[[ Input open ]]

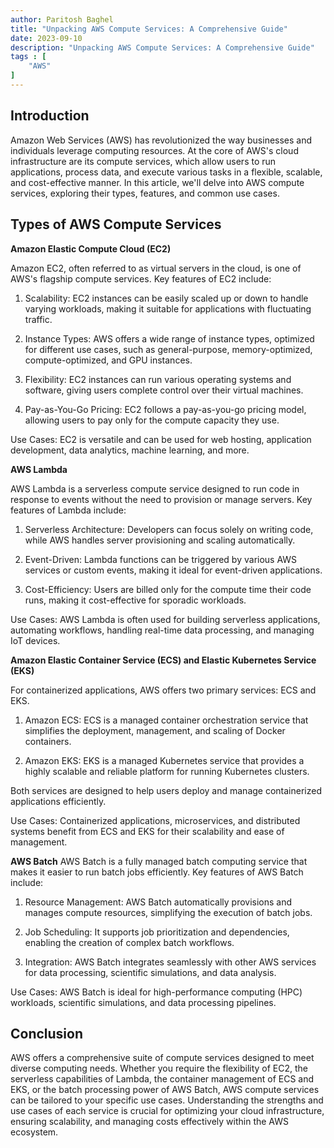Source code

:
 ```yaml
---
author: Paritosh Baghel
title: "Unpacking AWS Compute Services: A Comprehensive Guide"
date: 2023-09-10
description: "Unpacking AWS Compute Services: A Comprehensive Guide"
tags : [
    "AWS"
]
---
```


## Introduction

Amazon Web Services (AWS) has revolutionized the way businesses and individuals leverage computing resources. At the core of AWS's cloud infrastructure are its compute services, which allow users to run applications, process data, and execute various tasks in a flexible, scalable, and cost-effective manner. In this article, we'll delve into AWS compute services, exploring their types, features, and common use cases.

## Types of AWS Compute Services

**Amazon Elastic Compute Cloud (EC2)**

Amazon EC2, often referred to as virtual servers in the cloud, is one of AWS's flagship compute services. Key features of EC2 include:

1. Scalability: EC2 instances can be easily scaled up or down to handle varying workloads, making it suitable for applications with fluctuating traffic.

2. Instance Types: AWS offers a wide range of instance types, optimized for different use cases, such as general-purpose, memory-optimized, compute-optimized, and GPU instances.

3. Flexibility: EC2 instances can run various operating systems and software, giving users complete control over their virtual machines.

4. Pay-as-You-Go Pricing: EC2 follows a pay-as-you-go pricing model, allowing users to pay only for the compute capacity they use.

Use Cases: EC2 is versatile and can be used for web hosting, application development, data analytics, machine learning, and more.

**AWS Lambda**

AWS Lambda is a serverless compute service designed to run code in response to events without the need to provision or manage servers. Key features of Lambda include:

1. Serverless Architecture: Developers can focus solely on writing code, while AWS handles server provisioning and scaling automatically.

2. Event-Driven: Lambda functions can be triggered by various AWS services or custom events, making it ideal for event-driven applications.

3. Cost-Efficiency: Users are billed only for the compute time their code runs, making it cost-effective for sporadic workloads.

Use Cases: AWS Lambda is often used for building serverless applications, automating workflows, handling real-time data processing, and managing IoT devices.

**Amazon Elastic Container Service (ECS) and Elastic Kubernetes Service (EKS)**

For containerized applications, AWS offers two primary services: ECS and EKS.

1. Amazon ECS: ECS is a managed container orchestration service that simplifies the deployment, management, and scaling of Docker containers.

2. Amazon EKS: EKS is a managed Kubernetes service that provides a highly scalable and reliable platform for running Kubernetes clusters.

Both services are designed to help users deploy and manage containerized applications efficiently.

Use Cases: Containerized applications, microservices, and distributed systems benefit from ECS and EKS for their scalability and ease of management.

**AWS Batch**
AWS Batch is a fully managed batch computing service that makes it easier to run batch jobs efficiently. Key features of AWS Batch include:

1. Resource Management: AWS Batch automatically provisions and manages compute resources, simplifying the execution of batch jobs.

2. Job Scheduling: It supports job prioritization and dependencies, enabling the creation of complex batch workflows.

3. Integration: AWS Batch integrates seamlessly with other AWS services for data processing, scientific simulations, and data analysis.

Use Cases: AWS Batch is ideal for high-performance computing (HPC) workloads, scientific simulations, and data processing pipelines.

## Conclusion

AWS offers a comprehensive suite of compute services designed to meet diverse computing needs. Whether you require the flexibility of EC2, the serverless capabilities of Lambda, the container management of ECS and EKS, or the batch processing power of AWS Batch, AWS compute services can be tailored to your specific use cases. Understanding the strengths and use cases of each service is crucial for optimizing your cloud infrastructure, ensuring scalability, and managing costs effectively within the AWS ecosystem.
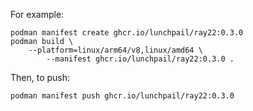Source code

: For example:

```shell
podman manifest create ghcr.io/lunchpail/ray22:0.3.0
podman build \
    --platform=linux/arm64/v8,linux/amd64 \
        --manifest ghcr.io/lunchpail/ray22:0.3.0 .
```

Then, to push:

```shell
podman manifest push ghcr.io/lunchpail/ray22:0.3.0
```

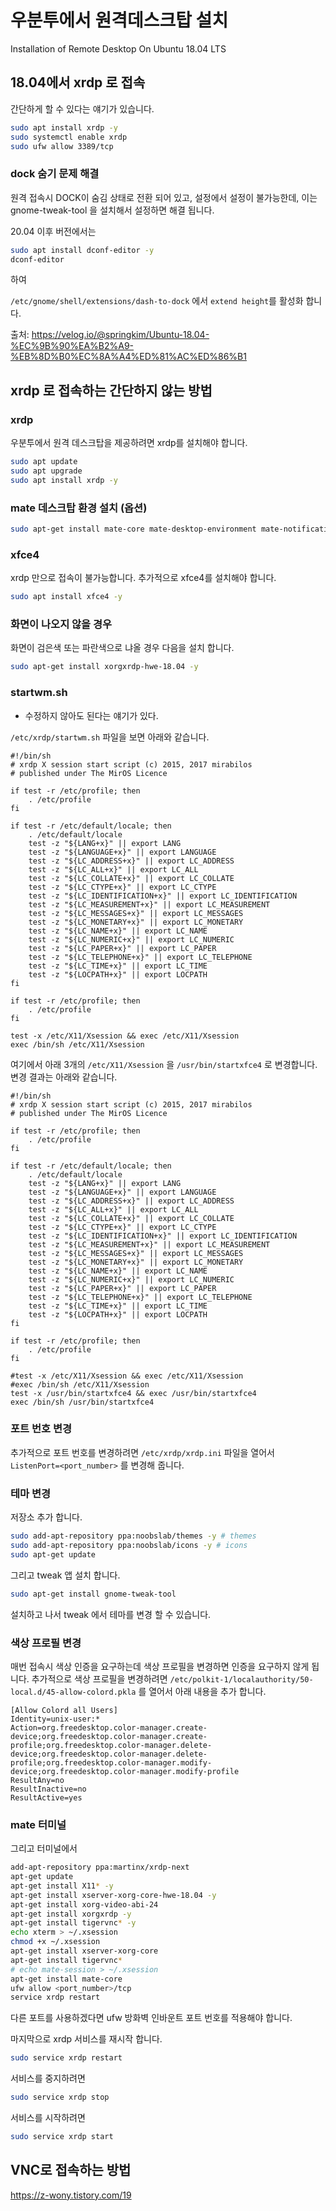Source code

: # 우분투에서 원격데스크탑 설치

Installation of Remote Desktop On Ubuntu 18.04 LTS

## 18.04에서 xrdp 로 접속

간단하게 할 수 있다는 얘기가 있습니다.

```sh
sudo apt install xrdp -y
sudo systemctl enable xrdp
sudo ufw allow 3389/tcp
```

### dock 숨기 문제 해결

원격 접속시 DOCK이 숨김 상태로 전환 되어 있고, 설정에서 설정이 불가능한데, 이는 gnome-tweak-tool 을 설치해서 설정하면 해결 됩니다.

20.04 이후 버전에서는

```sh
sudo apt install dconf-editor -y
dconf-editor
```

하여

`/etc/gnome/shell/extensions/dash-to-dock` 에서  `extend height`를 활성화 합니다.


출처: https://velog.io/@springkim/Ubuntu-18.04-%EC%9B%90%EA%B2%A9-%EB%8D%B0%EC%8A%A4%ED%81%AC%ED%86%B1

## xrdp 로 접속하는 간단하지 않는 방법

### xrdp

우분투에서 원격 데스크탑을 제공하려면 xrdp를 설치해야 합니다.

```sh
sudo apt update
sudo apt upgrade
sudo apt install xrdp -y
```

### mate 데스크탑 환경 설치 (옵션)

```sh
sudo apt-get install mate-core mate-desktop-environment mate-notification-daemon -y
```

### xfce4

xrdp 만으로 접속이 불가능합니다. 추가적으로 xfce4를 설치해야 합니다.

```sh
sudo apt install xfce4 -y
```

### 화면이 나오지 않을 경우

화면이 검은색 또는 파란색으로 냐올 경우 다음을 설치 합니다.

```sh
sudo apt-get install xorgxrdp-hwe-18.04 -y
```

### startwm.sh

- 수정하지 않아도 된다는 얘기가 있다.

`/etc/xrdp/startwm.sh` 파일을 보면 아래와 같습니다.


```
#!/bin/sh
# xrdp X session start script (c) 2015, 2017 mirabilos
# published under The MirOS Licence

if test -r /etc/profile; then
	. /etc/profile
fi

if test -r /etc/default/locale; then
	. /etc/default/locale
	test -z "${LANG+x}" || export LANG
	test -z "${LANGUAGE+x}" || export LANGUAGE
	test -z "${LC_ADDRESS+x}" || export LC_ADDRESS
	test -z "${LC_ALL+x}" || export LC_ALL
	test -z "${LC_COLLATE+x}" || export LC_COLLATE
	test -z "${LC_CTYPE+x}" || export LC_CTYPE
	test -z "${LC_IDENTIFICATION+x}" || export LC_IDENTIFICATION
	test -z "${LC_MEASUREMENT+x}" || export LC_MEASUREMENT
	test -z "${LC_MESSAGES+x}" || export LC_MESSAGES
	test -z "${LC_MONETARY+x}" || export LC_MONETARY
	test -z "${LC_NAME+x}" || export LC_NAME
	test -z "${LC_NUMERIC+x}" || export LC_NUMERIC
	test -z "${LC_PAPER+x}" || export LC_PAPER
	test -z "${LC_TELEPHONE+x}" || export LC_TELEPHONE
	test -z "${LC_TIME+x}" || export LC_TIME
	test -z "${LOCPATH+x}" || export LOCPATH
fi

if test -r /etc/profile; then
	. /etc/profile
fi

test -x /etc/X11/Xsession && exec /etc/X11/Xsession
exec /bin/sh /etc/X11/Xsession
```

여기에서 아래 3개의 `/etc/X11/Xsession` 을 `/usr/bin/startxfce4` 로 변경합니다. 변경 결과는 아래와 같습니다.

```
#!/bin/sh
# xrdp X session start script (c) 2015, 2017 mirabilos
# published under The MirOS Licence

if test -r /etc/profile; then
	. /etc/profile
fi

if test -r /etc/default/locale; then
	. /etc/default/locale
	test -z "${LANG+x}" || export LANG
	test -z "${LANGUAGE+x}" || export LANGUAGE
	test -z "${LC_ADDRESS+x}" || export LC_ADDRESS
	test -z "${LC_ALL+x}" || export LC_ALL
	test -z "${LC_COLLATE+x}" || export LC_COLLATE
	test -z "${LC_CTYPE+x}" || export LC_CTYPE
	test -z "${LC_IDENTIFICATION+x}" || export LC_IDENTIFICATION
	test -z "${LC_MEASUREMENT+x}" || export LC_MEASUREMENT
	test -z "${LC_MESSAGES+x}" || export LC_MESSAGES
	test -z "${LC_MONETARY+x}" || export LC_MONETARY
	test -z "${LC_NAME+x}" || export LC_NAME
	test -z "${LC_NUMERIC+x}" || export LC_NUMERIC
	test -z "${LC_PAPER+x}" || export LC_PAPER
	test -z "${LC_TELEPHONE+x}" || export LC_TELEPHONE
	test -z "${LC_TIME+x}" || export LC_TIME
	test -z "${LOCPATH+x}" || export LOCPATH
fi

if test -r /etc/profile; then
	. /etc/profile
fi

#test -x /etc/X11/Xsession && exec /etc/X11/Xsession
#exec /bin/sh /etc/X11/Xsession
test -x /usr/bin/startxfce4 && exec /usr/bin/startxfce4
exec /bin/sh /usr/bin/startxfce4
```

### 포트 번호 변경

추가적으로 포트 번호를 변경하려면 `/etc/xrdp/xrdp.ini` 파일을 열어서 `ListenPort=<port_number>` 를 변경해 줍니다.

### 테마 변경

저장소 추가 합니다.

```sh
sudo add-apt-repository ppa:noobslab/themes -y # themes
sudo add-apt-repository ppa:noobslab/icons -y # icons
sudo apt-get update
```

그리고 tweak 앱 설치 합니다.

```sh
sudo apt-get install gnome-tweak-tool
```

설치하고 나서 tweak 에서 테마를 변경 할 수 있습니다.


### 색상 프로필 변경

매번 접속시 색상 인증을 요구하는데 색상 프로필을 변경하면 인증을 요구하지 않게 됩니다.
추가적으로 색상 프로필을 변경하려면 `/etc/polkit-1/localauthority/50-local.d/45-allow-colord.pkla` 를 열어서 아래 내용을 추가 합니다.

```
[Allow Colord all Users]
Identity=unix-user:*
Action=org.freedesktop.color-manager.create-device;org.freedesktop.color-manager.create-profile;org.freedesktop.color-manager.delete-device;org.freedesktop.color-manager.delete-profile;org.freedesktop.color-manager.modify-device;org.freedesktop.color-manager.modify-profile
ResultAny=no
ResultInactive=no
ResultActive=yes
```



### mate 터미널

그리고 터미널에서

```sh
add-apt-repository ppa:martinx/xrdp-next 
apt-get update 
apt-get install X11* -y
apt-get install xserver-xorg-core-hwe-18.04 -y
apt-get install xorg-video-abi-24 
apt-get install xorgxrdp -y 
apt-get install tigervnc* -y
echo xterm > ~/.xsession
chmod +x ~/.xsession 
apt-get install xserver-xorg-core 
apt-get install tigervnc*
# echo mate-session > ~/.xsession
apt-get install mate-core 
ufw allow <port_number>/tcp 
service xrdp restart
```

다른 포트를 사용하겠다면 ufw 방화벽 인바운트 포트 번호를 적용해야 합니다.

마지막으로 xrdp 서비스를 재시작 합니다.

```sh
sudo service xrdp restart
```

서비스를 중지하려면 

```sh
sudo service xrdp stop
```

서비스를 시작하려면 

```sh
sudo service xrdp start
```

## VNC로 접속하는 방법

https://z-wony.tistory.com/19


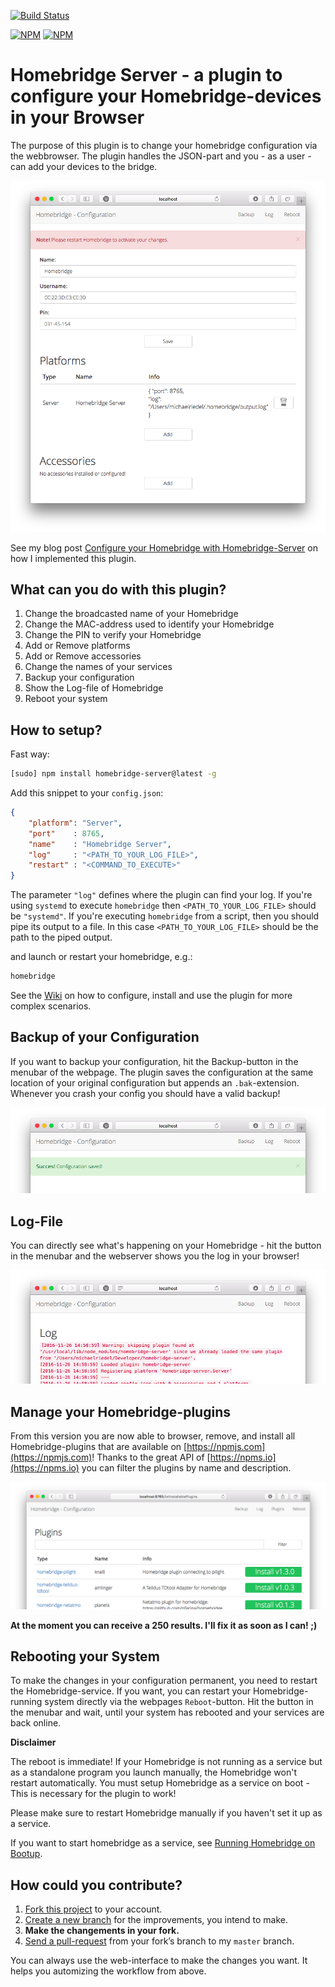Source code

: [![Build Status](https://travis-ci.org/gismo141/homebridge-server.svg?branch=master)](https://travis-ci.org/gismo141/homebridge-server)

[![NPM](https://nodei.co/npm/homebridge-server.png?downloads=true&downloadRank=true)](https://nodei.co/npm/homebridge-server/)
[![NPM](https://nodei.co/npm-dl/homebridge-server.png?&months=6&height=3)](https://nodei.co/npm/homebridge-server/)

# Homebridge Server - a plugin to configure your Homebridge-devices in your Browser

The purpose of this plugin is to change your homebridge configuration via the webbrowser.
The plugin handles the JSON-part and you - as a user - can add your devices to the bridge.

![Overview](resources/overview.png)

See my blog post [Configure your Homebridge with Homebridge-Server](https://gismo141.github.io/configure-your-homebridge-2/) on how I implemented this plugin.

## What can you do with this plugin?

1. Change the broadcasted name of your Homebridge
2. Change the MAC-address used to identify your Homebridge
3. Change the PIN to verify your Homebridge
4. Add or Remove platforms
5. Add or Remove accessories
6. Change the names of your services
7. Backup your configuration
8. Show the Log-file of Homebridge
9. Reboot your system

## How to setup?

Fast way:

```Bash
[sudo] npm install homebridge-server@latest -g
```

Add this snippet to your `config.json`:

```JSON
{
    "platform": "Server",
    "port"    : 8765,
    "name"    : "Homebridge Server",
    "log"     : "<PATH_TO_YOUR_LOG_FILE>",
    "restart" : "<COMMAND_TO_EXECUTE>"
}
```

The parameter `"log"` defines where the plugin can find your log.
If you're using `systemd` to execute `homebridge` then `<PATH_TO_YOUR_LOG_FILE>` should be `"systemd"`.
If you're executing `homebridge` from a script, then you should pipe its output to a file.
In this case `<PATH_TO_YOUR_LOG_FILE>` should be the path to the piped output.

and launch or restart your homebridge, e.g.:

```Bash
homebridge
```

See the [Wiki](https://github.com/gismo141/homebridge-server/wiki) on how to configure, install and use the plugin for more complex scenarios.

## Backup of your Configuration

If you want to backup your configuration, hit the Backup-button in the menubar of the webpage.
The plugin saves the configuration at the same location of your original configuration but appends an `.bak`-extension.
Whenever you crash your config you should have a valid backup!

![Backup](resources/backup.png)

## Log-File

You can directly see what's happening on your Homebridge - hit the button in the menubar and the webserver shows you the log in your browser!

![Log File](resources/log_file.png)

## Manage your Homebridge-plugins

From this version you are now able to browser, remove, and install all Homebridge-plugins that are available on [https://npmjs.com](https://npmjs.com)!
Thanks to the great API of [https://npms.io](https://npms.io) you can filter the plugins by name and description.

![Plugins](resources/plugins.png)

**At the moment you can receive a 250 results. I'll fix it as soon as I can! ;)**

## Rebooting your System

To make the changes in your configuration permanent, you need to restart the Homebridge-service.
If you want, you can restart your Homebridge-running system directly via the webpages `Reboot`-button.
Hit the button in the menubar and wait, until your system has rebooted and your services are back online.

**Disclaimer**

The reboot is immediate!
If your Homebridge is not running as a service but as a standalone program you launch manually, the Homebridge won't restart automatically.
You must setup Homebridge as a service on boot - This is necessary for the plugin to work!

Please make sure to restart Homebridge manually if you haven't set it up as a service.

If you want to start homebridge as a service, see [Running Homebridge on Bootup](https://github.com/nfarina/homebridge/wiki/Running-Homebridge-on-a-Raspberry-Pi#running-homebridge-on-bootup).

## How could you contribute?

1. [Fork this project][fork] to your account.
2. [Create a new branch][branch] for the improvements, you intend to make.
3. **Make the changements in your fork.**
4. [Send a pull-request][pr] from your fork’s branch to my `master` branch.

You can always use the web-interface to make the changes you want. It helps you automizing the workflow from above.

[fork]: http://help.github.com/forking/
[branch]: https://help.github.com/articles/creating-and-deleting-branches-within-your-repository
[pr]: http://help.github.com/pull-requests/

[[ Input closed ]]

**To do**
Only the lines holding the string "gnome" are needed; copy each of them from the material above.

**Written response**
원격 접속시 DOCK이 숨김 상태로 전환 되어 있고, 설정에서 설정이 불가능한데, 이는 gnome-tweak-tool 을 설치해서 설정하면 해결 됩니다.
`/etc/gnome/shell/extensions/dash-to-dock` 에서  `extend height`를 활성화 합니다.
sudo apt-get install gnome-tweak-tool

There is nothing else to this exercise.